Monday, May 10, 2010

What makes America exceptional? What kind of liberty is worth preserving?

For the reasons already stated, today’s liberals, such as Obama and his supporters in our cultural and intellectual elites, are not fully honest about their radical autonomism. For they either can’t or won’t acknowledge its internal incoherence and its disastrous consequences, which we see all around us in the breakdown of the family and the erosion of individual liberty at the hands of the state. But conservatives aren’t being fully honest either. The conservative “movement” in America has long been an uneasy alliance of classical liberals and religious conservatives, and it has never tried to resolve that tension. It is united only in its opposition to what has come, since the New-Deal era, to be called liberalism. But without a way of at least addressing the tension creatively, conservatives are doomed to fighting a long retreat, a rear-guard action against liberalism that never really takes on that enemy at its core.
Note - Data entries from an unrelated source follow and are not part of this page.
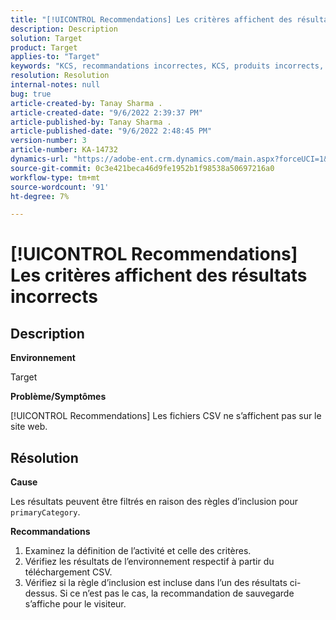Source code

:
 ```yaml
---
title: "[!UICONTROL Recommendations] Les critères affichent des résultats incorrects"
description: Description
solution: Target
product: Target
applies-to: "Target"
keywords: "KCS, recommandations incorrectes, KCS, produits incorrects, incorrect"
resolution: Resolution
internal-notes: null
bug: true
article-created-by: Tanay Sharma .
article-created-date: "9/6/2022 2:39:37 PM"
article-published-by: Tanay Sharma .
article-published-date: "9/6/2022 2:48:45 PM"
version-number: 3
article-number: KA-14732
dynamics-url: "https://adobe-ent.crm.dynamics.com/main.aspx?forceUCI=1&pagetype=entityrecord&etn=knowledgearticle&id=43ddcfba-f12d-ed11-9db1-002248086735"
source-git-commit: 0c3e421beca46d9fe1952b1f98538a50697216a0
workflow-type: tm+mt
source-wordcount: '91'
ht-degree: 7%

---
```


# [!UICONTROL Recommendations] Les critères affichent des résultats incorrects

## Description


<b>Environnement</b>

Target



<b>Problème/Symptômes</b>

[!UICONTROL Recommendations] Les fichiers CSV ne s’affichent pas sur le site web.


## Résolution


<b>Cause</b>

Les résultats peuvent être filtrés en raison des règles d’inclusion pour `primaryCategory`.



<b>Recommandations</b>

1. Examinez la définition de l’activité et celle des critères.
2. Vérifiez les résultats de l’environnement respectif à partir du téléchargement CSV.
3. Vérifiez si la règle d’inclusion est incluse dans l’un des résultats ci-dessus. Si ce n’est pas le cas, la recommandation de sauvegarde s’affiche pour le visiteur.

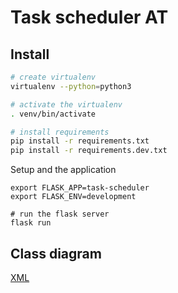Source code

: # Task scheduler AT

## Install

```bash
# create virtualenv
virtualenv --python=python3

# activate the virtualenv
. venv/bin/activate

# install requirements
pip install -r requirements.txt
pip install -r requirements.dev.txt
```
Setup and the application
```
export FLASK_APP=task-scheduler
export FLASK_ENV=development

# run the flask server
flask run
```

## Class diagram

[XML](docs/task-manager.xml)
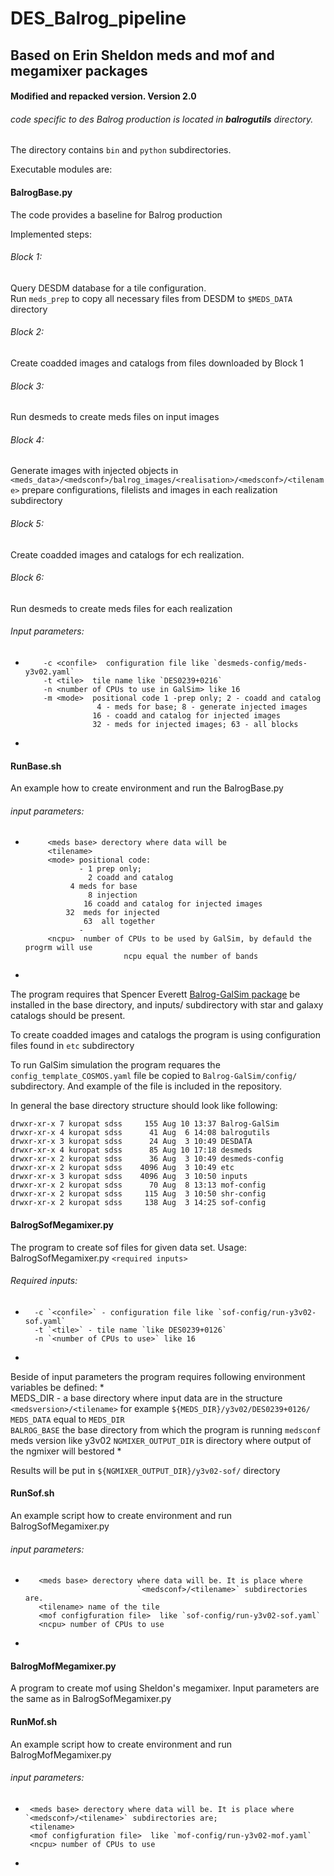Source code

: # DES_Balrog_pipeline
## Based on Erin Sheldon meds and mof and megamixer packages
#### Modified and repacked version. Version 2.0
  

###### code specific to des Balrog production is located in __balrogutils__ directory.

The directory contains `bin` and `python` subdirectories.

Executable modules are:

#### BalrogBase.py

 The code provides a baseline for Balrog production

Implemented steps:

###### Block 1: 

   Query DESDM database for a tile configuration.    
   Run `meds_prep` to copy all necessary files from DESDM to `$MEDS_DATA` directory

###### Block 2: 

   Create coadded images and catalogs from files downloaded by Block 1

###### Block 3: 

   Run desmeds to create meds files on input images

###### Block 4: 

   Generate images with injected objects in
   `<meds_data>/<medsconf>/balrog_images/<realisation>/<medsconf>/<tilename>` 
   prepare configurations, filelists and images in each realization subdirectory   

###### Block 5: 

Create coadded images and catalogs for ech realization.

###### Block 6: 

Run desmeds to create meds files for each realization

###### Input parameters: 

*
          -c <confile>  configuration file like `desmeds-config/meds-y3v02.yaml`
          -t <tile>  tile name like `DES0239+0216`
          -n <number of CPUs to use in GalSim> like 16
          -m <mode>  positional code 1 -prep only; 2 - coadd and catalog 
                      4 - meds for base; 8 - generate injected images
                     16 - coadd and catalog for injected images
                     32 - meds for injected images; 63 - all blocks
*

#### RunBase.sh  
An example how to create environment and run the BalrogBase.py

###### input parameters:

*
           <meds base> derectory where data will be
           <tilename>
           <mode> positional code:
                  - 1 prep only; 
                    2 coadd and catalog 
	            4 meds for base
                    8 injection 
                   16 coadd and catalog for injected images 
	           32  meds for injected 
                   63  all together
                  -
           <ncpu>  number of CPUs to be used by GalSim, by defauld the progrm will use
                            ncpu equal the number of bands
*

The program requires that Spencer Everett
[Balrog-GalSim package](https://github.com/sweverett/Balrog-GalSim.git)
 be installed in the base directory, and inputs/ subdirectory with star and
 galaxy catalogs should be present.

To create coadded images and catalogs the program is using configuration
files found in `etc` subdirectory

To run GalSim simulation the program requares the `config_template_COSMOS.yaml`
file be copied to `Balrog-GalSim/config/` subdirectory. And example of the
file is included in the repository.

In general the base directory structure should look like following:
```      
drwxr-xr-x 7 kuropat sdss     155 Aug 10 13:37 Balrog-GalSim
drwxr-xr-x 4 kuropat sdss      41 Aug  6 14:08 balrogutils
drwxr-xr-x 3 kuropat sdss      24 Aug  3 10:49 DESDATA
drwxr-xr-x 4 kuropat sdss      85 Aug 10 17:18 desmeds
drwxr-xr-x 2 kuropat sdss      36 Aug  3 10:49 desmeds-config
drwxr-xr-x 2 kuropat sdss    4096 Aug  3 10:49 etc
drwxr-xr-x 3 kuropat sdss    4096 Aug  3 10:50 inputs
drwxr-xr-x 2 kuropat sdss      70 Aug  8 13:13 mof-config
drwxr-xr-x 2 kuropat sdss     115 Aug  3 10:50 shr-config
drwxr-xr-x 2 kuropat sdss     138 Aug  3 14:25 sof-config
```

#### BalrogSofMegamixer.py
 
The program to create sof files for given data set.
Usage: BalrogSofMegamixer.py  `<required inputs>`
###### Required inputs:

*
        -c `<confile>` - configuration file like `sof-config/run-y3v02-sof.yaml`
        -t `<tile>` - tile name `like DES0239+0126`
        -n `<number of CPUs to use>` like 16
*

Beside of input parameters the program requires following environment 
variables be defined:
*        
        MEDS_DIR - a base directory where input data are in the structure
         `<medsversion>/<tilename>` for example `${MEDS_DIR}/y3v02/DES0239+0126/`
        `MEDS_DATA` equal to `MEDS_DIR`  
        `BALROG_BASE`  the base directory from which the program is running
        `medsconf`  meds version like y3v02
        `NGMIXER_OUTPUT_DIR`  is directory where output of the ngmixer will bestored
*

Results will be put in `${NGMIXER_OUTPUT_DIR}/y3v02-sof/` directory


#### RunSof.sh
 
An example script how to create environment and run BalrogSofMegamixer.py
###### input parameters:

* 
         <meds base> derectory where data will be. It is place where 
                               `<medsconf>/<tilename>` subdirectories are.
         <tilename> name of the tile
         <mof configfuration file>  like `sof-config/run-y3v02-sof.yaml`
         <ncpu> number of CPUs to use
*
#### BalrogMofMegamixer.py 

A program to create mof using Sheldon's megamixer.
Input parameters are the same as in BalrogSofMegamixer.py

#### RunMof.sh 

An example script how to create environment and run BalrogMofMegamixer.py
###### input parameters:

*
       <meds base> derectory where data will be. It is place where `<medsconf>/<tilename>` subdirectories are;
       <tilename>
       <mof configfuration file>  like `mof-config/run-y3v02-mof.yaml`
       <ncpu> number of CPUs to use
*
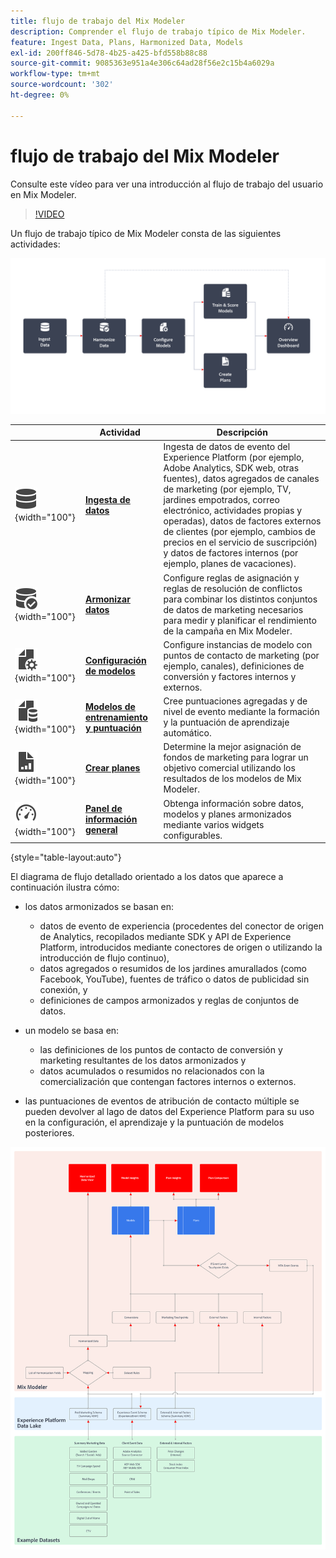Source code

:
 ```yaml
---
title: flujo de trabajo del Mix Modeler
description: Comprender el flujo de trabajo típico de Mix Modeler.
feature: Ingest Data, Plans, Harmonized Data, Models
exl-id: 200ff846-5d78-4b25-a425-bfd558b88c88
source-git-commit: 9085363e951a4e306c64ad28f56e2c15b4a6029a
workflow-type: tm+mt
source-wordcount: '302'
ht-degree: 0%

---
```


# flujo de trabajo del Mix Modeler

Consulte este vídeo para ver una introducción al flujo de trabajo del usuario en Mix Modeler.

>[!VIDEO](https://video.tv.adobe.com/v/3424854/?learn=on)


Un flujo de trabajo típico de Mix Modeler consta de las siguientes actividades:

![Texto alternativo](/help/assets//ApplicationWorkflow.svg)

|  | Actividad | Descripción |
|---|---|---|
| ![Datos](/help/assets//icons/Data.svg){width="100"} | [**Ingesta de datos**](../ingest-data/overview.md) | Ingesta de datos de evento del Experience Platform (por ejemplo, Adobe Analytics, SDK web, otras fuentes), datos agregados de canales de marketing (por ejemplo, TV, jardines empotrados, correo electrónico, actividades propias y operadas), datos de factores externos de clientes (por ejemplo, cambios de precios en el servicio de suscripción) y datos de factores internos (por ejemplo, planes de vacaciones). |
| ![DataCheck](/help/assets//icons/DataCheck.svg){width="100"} | [**Armonizar datos**](../harmonize-data/overview.md) | Configure reglas de asignación y reglas de resolución de conflictos para combinar los distintos conjuntos de datos de marketing necesarios para medir y planificar el rendimiento de la campaña en Mix Modeler. |
| ![FileConfig](/help/assets//icons/FileGear.svg){width="100"} | [**Configuración de modelos**](../models/create.md) | Configure instancias de modelo con puntos de contacto de marketing (por ejemplo, canales), definiciones de conversión y factores internos y externos. |
| ![FileData](/help/assets//icons/FileData.svg){width="100"} | [**Modelos de entrenamiento y puntuación**](../models/overview.md) | Cree puntuaciones agregadas y de nivel de evento mediante la formación y la puntuación de aprendizaje automático. |
| ![GráficoDeArchivos](/help/assets//icons/FileChart.svg){width="100"} | [**Crear planes**](../plans/overview.md) | Determine la mejor asignación de fondos de marketing para lograr un objetivo comercial utilizando los resultados de los modelos de Mix Modeler. |
| ![Tablero](/help/assets//icons/Dashboard.svg){width="100"} | [**Panel de información general**](../dashboard/overview.md) | Obtenga información sobre datos, modelos y planes armonizados mediante varios widgets configurables. |

{style="table-layout:auto"}

El diagrama de flujo detallado orientado a los datos que aparece a continuación ilustra cómo:

* los datos armonizados se basan en:

   * datos de evento de experiencia (procedentes del conector de origen de Analytics, recopilados mediante SDK y API de Experience Platform, introducidos mediante conectores de origen o utilizando la introducción de flujo continuo),
   * datos agregados o resumidos de los jardines amurallados (como Facebook, YouTube), fuentes de tráfico o datos de publicidad sin conexión, y
   * definiciones de campos armonizados y reglas de conjuntos de datos.

* un modelo se basa en:

   * las definiciones de los puntos de contacto de conversión y marketing resultantes de los datos armonizados y
   * datos acumulados o resumidos no relacionados con la comercialización que contengan factores internos o externos.

* las puntuaciones de eventos de atribución de contacto múltiple se pueden devolver al lago de datos del Experience Platform para su uso en la configuración, el aprendizaje y la puntuación de modelos posteriores.

![Flujo de trabajo completo](/help/assets//comprehensive-workflow.svg)
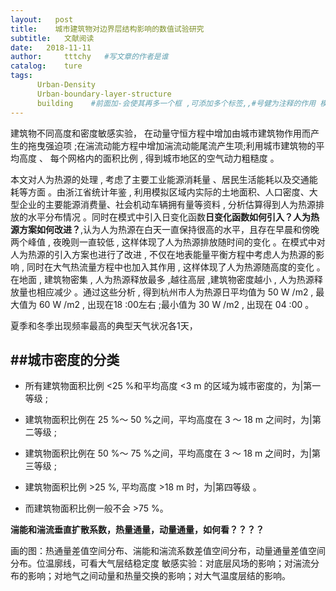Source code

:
 ```yaml
---
layout:   post
title:    城市建筑物对边界层结构影响的数值试验研究
subtitle:   文献阅读
date:   2018-11-11
author:     tttchy   #写文章的作者是谁
catalog:    ture
tags:    
      Urban-Density
      Urban-boundary-layer-structure
      building    #前面加-会使其再多一个框 ,可添加多个标签,,#号健为注释的作用 模块的开始必须以---开头，不然会出现错误
---
```



建筑物不同高度和密度敏感实验，
在动量守恒方程中增加由城市建筑物作用而产生的拖曳强迫项 ;在湍流动能方程中增加湍流动能尾流产生项;利用城市建筑物的平均高度 、 每个网格内的面积比例 , 得到城市地区的空气动力粗糙度 。

本文对人为热源的处理 , 考虑了主要工业能源消耗量 、居民生活能耗以及交通能耗等方面 。由浙江省统计年鉴 , 利用模拟区域内实际的土地面积、人口密度、大型企业的主要能源消费量、社会机动车辆拥有量等资料 , 分析估算得到人为热源排放的水平分布情况 。同时在模式中引入日变化函数**日变化函数如何引入？人为热源方案如何改进？**,认为人为热源在白天一直保持很高的水平，且存在早晨和傍晚两个峰值 , 夜晚则一直较低 , 这样体现了人为热源排放随时间的变化 。在模式中对人为热源的引入方案也进行了改进 , 不仅在地表能量平衡方程中考虑人为热源的影响 , 同时在大气热流量方程中也加入其作用 , 这样体现了人为热源随高度的变化 。在地面 , 建筑物密集 , 人为热源释放最多 ,越往高层 ,建筑物密度越小 , 人为热源释放量也相应减少 。通过这些分析 , 得到杭州市人为热源日平均值为 50 W /m2 , 最大值为 60 W /m2 , 出现在18 :00左右 ;最小值为 30 W /m2 , 出现在 04 :00 。

夏季和冬季出现频率最高的典型天气状况各1天，

##城市密度的分类
-------------------------------------------------------------------------------
* 所有建筑物面积比例 <25 %和平均高度 <3 m 的区域为城市密度的，为|第一等级 ;
+ 建筑物面积比例在 25 %～ 50 %之间，平均高度在 3 ～ 18 m 之间时，为|第二等级 ;
- 建筑物面积比例在 50 %～ 75 %之间，平均高度在 3 ～ 18 m 之间时，为|第三等级 ;
* 建筑物面积比例 >25 %, 平均高度 >18 m 时，为|第四等级 。
+ 而建筑物面积比例一般不会 >75 %。

**湍能和湍流垂直扩散系数，热量通量，动量通量，如何看？？？？**

画的图：热通量差值空间分布、湍能和湍流系数差值空间分布，动量通量差值空间分布。位温廓线，可看大气层结稳定度
敏感实验：对底层风场的影响；对湍流分布的影响；对地气之间动量和热量交换的影响；对大气温度层结的影响。
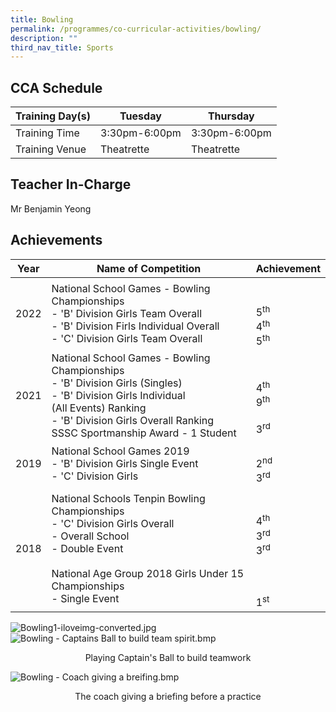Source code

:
 ```yaml
---
title: Bowling
permalink: /programmes/co-curricular-activities/bowling/
description: ""
third_nav_title: Sports
---
```

CCA Schedule
------------
| Training Day(s) | Tuesday | Thursday |
| -------- | -------- | -------- |
| Training Time     | 3:30pm-6:00pm     |  3:30pm-6:00pm     |
| Training Venue | Theatrette | Theatrette |

Teacher In-Charge
-----------------

Mr Benjamin Yeong

Achievements
------------


| Year | Name of Competition | Achievement |
| -------- | -------- | -------- |
| 2022     |   National School Games - Bowling Championships <br> - 'B' Division Girls Team Overall <br> - 'B' Division Firls Individual Overall <br> - 'C' Division Girls Team Overall   | <br> <br> 5<sup>th</sup><br>4<sup>th</sup><br>5<sup>th</sup> |
| 2021 | National School Games - Bowling Championships <br> - 'B' Division Girls (Singles)<br> - 'B' Division Girls Individual <br>(All Events) Ranking <br> - 'B' Division Girls Overall Ranking <br> SSSC Sportmanship Award - 1 Student | <br> <br> 4<sup>th</sup><br>9<sup>th</sup><br><br>3<sup>rd</sup>|
|2019 | National School Games 2019 <br> - 'B' Division Girls Single Event <br> - 'C' Division Girls  | <br> 2<sup>nd</sup><br>3<sup>rd</sup>|
|2018 | National Schools Tenpin Bowling Championships <br> - 'C' Division Girls Overall <br> - Overall School <br> - Double Event <br> <br> National Age Group 2018 Girls Under 15 Championships <br> - Single Event| <br> <br> 4<sup>th</sup><br>3<sup>rd</sup><br>3<sup>rd</sup> <br><br><br><br>1<sup>st</sup>| 

![Bowling1-iloveimg-converted.jpg](https://stmargaretssec-moe-edu-sg-admin.cwp.sg/qql/slot/u168/Programmes/CCAs/Bowling1-iloveimg-converted.jpg)<br>
![Bowling - Captains Ball to build team spirit.bmp](https://stmargaretssec-moe-edu-sg-admin.cwp.sg/qql/slot/u168/Programmes/CCAs/Tenpin%20Bowling/Bowling%20-%20Captains%20Ball%20to%20build%20team%20spirit.bmp)
<p align="center">Playing Captain's Ball to build teamwork

![Bowling - Coach giving a breifing.bmp](https://stmargaretssec-moe-edu-sg-admin.cwp.sg/qql/slot/u168/Programmes/CCAs/Tenpin%20Bowling/Bowling%20-%20Coach%20giving%20a%20breifing.bmp)
<p align="center">The coach giving a briefing before a practice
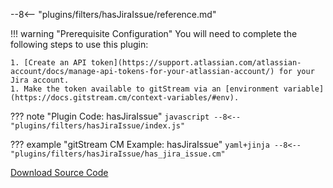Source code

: --8<-- "plugins/filters/hasJiraIssue/reference.md"

!!! warning "Prerequisite Configuration"
    You will need to complete the following steps to use this plugin:

    1. [Create an API token](https://support.atlassian.com/atlassian-account/docs/manage-api-tokens-for-your-atlassian-account/) for your Jira account.
    1. Make the token available to gitStream via an [environment variable](https://docs.gitstream.cm/context-variables/#env).

??? note "Plugin Code: hasJiraIssue"
    ```javascript
    --8<-- "plugins/filters/hasJiraIssue/index.js"
    ```
    <div class="result" markdown>
    <span>
    </span>
    </div>


??? example "gitStream CM Example: hasJiraIssue"
    ```yaml+jinja
    --8<-- "plugins/filters/hasJiraIssue/has_jira_issue.cm"
    ```
    <div class="result" markdown>
    <span>
    </span>
    </div>

[Download Source Code](https://github.com/linear-b/gitstream/tree/main/plugins/filters/hasJiraIssue)
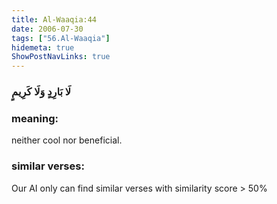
 ```yaml
---
title: Al-Waaqia:44
date: 2006-07-30
tags: ["56.Al-Waaqia"]
hidemeta: true 
ShowPostNavLinks: true 
---
```

### لَا بَارِدٍ وَلَا كَرِيمٍ
### meaning: 
neither cool nor beneficial.
### similar verses: 

Our AI only can find similar verses with similarity score > 50% 




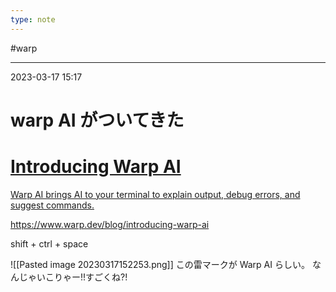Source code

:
 ```yaml
---
type: note
---
```


#warp 

---
2023-03-17  15:17

# warp AI がついてきた


<div class="rich-link-card-container"><a class="rich-link-card" href="https://www.warp.dev/blog/introducing-warp-ai" target="_blank">
	<div class="rich-link-image-container">
		<div class="rich-link-image" style="background-image: url('https://assets-global.website-files.com/6221c6f68d6664279c408870/6410dc1bb995635491760105_Blog%20image%20(1).png')">
	</div>
	</div>
	<div class="rich-link-card-text">
		<h1 class="rich-link-card-title">Introducing Warp AI</h1>
		<p class="rich-link-card-description">
		Warp AI brings AI to your terminal to explain output, debug errors, and suggest commands.
		</p>
		<p class="rich-link-href">
		https://www.warp.dev/blog/introducing-warp-ai
		</p>
	</div>
</a></div>


shift + ctrl + space

![[Pasted image 20230317152253.png]]
この雷マークが Warp AI らしい。
なんじゃいこりゃー!!すごくね?!


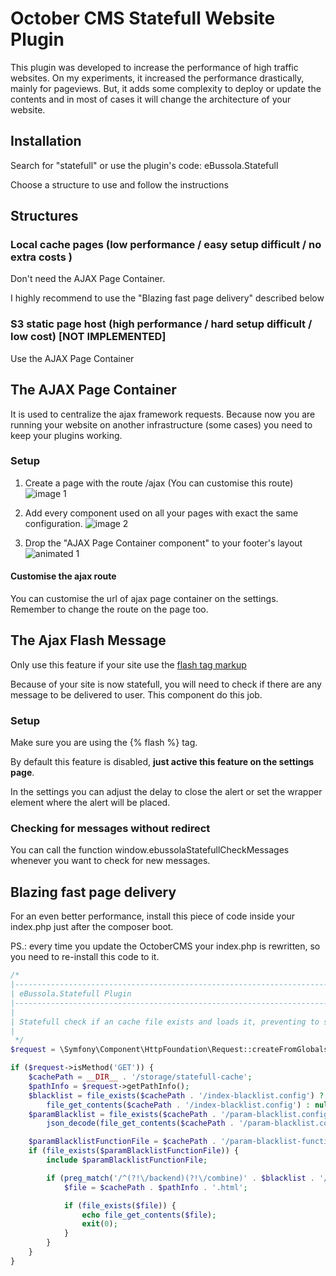 October CMS Statefull Website Plugin
====================================

This plugin was developed to increase the performance of high traffic websites.
On my experiments, it increased the performance drastically, mainly for pageviews.
But, it adds some complexity to deploy or update the contents and in most of cases it
will change the architecture of your website.

## Installation

Search for "statefull" or use the plugin's code: eBussola.Statefull

Choose a structure to use and follow the instructions

## Structures

### Local cache pages (low performance / easy setup difficult / no extra costs )

Don't need the AJAX Page Container.

I highly recommend to use the "Blazing fast page delivery" described below

### S3 static page host (high performance / hard setup difficult / low cost) [NOT IMPLEMENTED]

Use the AJAX Page Container


## The AJAX Page Container

It is used to centralize the ajax framework requests. Because now you are running your website on
another infrastructure (some cases) you need to keep your plugins working.

### Setup

1. Create a page with the route /ajax
(You can customise this route)
![image 1](https://s3.amazonaws.com/ebussola-stash/statefull-website/screenshots/ajax-page-container-1.png)

2. Add every component used on all your pages with exact the same configuration.
![image 2](https://s3.amazonaws.com/ebussola-stash/statefull-website/screenshots/ajax-page-container-2.png)

3. Drop the "AJAX Page Container component" to your footer's layout
![animated 1](https://s3.amazonaws.com/ebussola-stash/statefull-website/screenshots/ajax-page-container-3.gif)

#### Customise the ajax route

You can customise the url of ajax page container on the settings.
Remember to change the route on the page too.


## The Ajax Flash Message

Only use this feature if your site use the [flash tag markup](https://octobercms.com/docs/markup/tag-flash)

Because of your site is now statefull, you will need to check if there are any message to be delivered to user.
This component do this job.

### Setup

Make sure you are using the {% flash %} tag.

By default this feature is disabled, **just active this feature on the settings page**.

In the settings you can adjust the delay to close the alert
or set the wrapper element where the alert will be placed.

### Checking for messages without redirect

You can call the function window.ebussolaStatefullCheckMessages whenever you want to check for new messages.


## Blazing fast page delivery

For an even better performance, install this piece of code inside your index.php just after the composer boot.

PS.: every time you update the OctoberCMS your index.php is rewritten, so you need to re-install this code to it.

```php
/*
|--------------------------------------------------------------------------
| eBussola.Statefull Plugin
|--------------------------------------------------------------------------
|
| Statefull check if an cache file exists and loads it, preventing to start the whole framework.
|
 */
$request = \Symfony\Component\HttpFoundation\Request::createFromGlobals();

if ($request->isMethod('GET')) {
    $cachePath = __DIR__ . '/storage/statefull-cache';
    $pathInfo = $request->getPathInfo();
    $blacklist = file_exists($cachePath . '/index-blacklist.config') ?
        file_get_contents($cachePath . '/index-blacklist.config') : null;
    $paramBlacklist = file_exists($cachePath . '/param-blacklist.config') ?
        json_decode(file_get_contents($cachePath . '/param-blacklist.config'), true) : [];

    $paramBlacklistFunctionFile = $cachePath . '/param-blacklist-function.php';
    if (file_exists($paramBlacklistFunctionFile)) {
        include $paramBlacklistFunctionFile;

        if (preg_match('/^(?!\/backend)(?!\/combine)' . $blacklist . '/i', $pathInfo) === 1 && !isParamBlacklisted($paramBlacklist)) {
            $file = $cachePath . $pathInfo . '.html';

            if (file_exists($file)) {
                echo file_get_contents($file);
                exit(0);
            }
        }
    }
}
```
And that, in the last analysis, is why I’m uneasy about calling myself a conservative. Until conservatives can agree on the kind and meaning of the liberty that makes America exceptional, they won’t be able to agree on what’s worth conserving, and hence on an alternative to an ever-advancing but profoundly corrosive liberalism.

Michael Liccione, "What's Exceptional about Conservatism?" (Sacramentum Vitae May 9, 2010.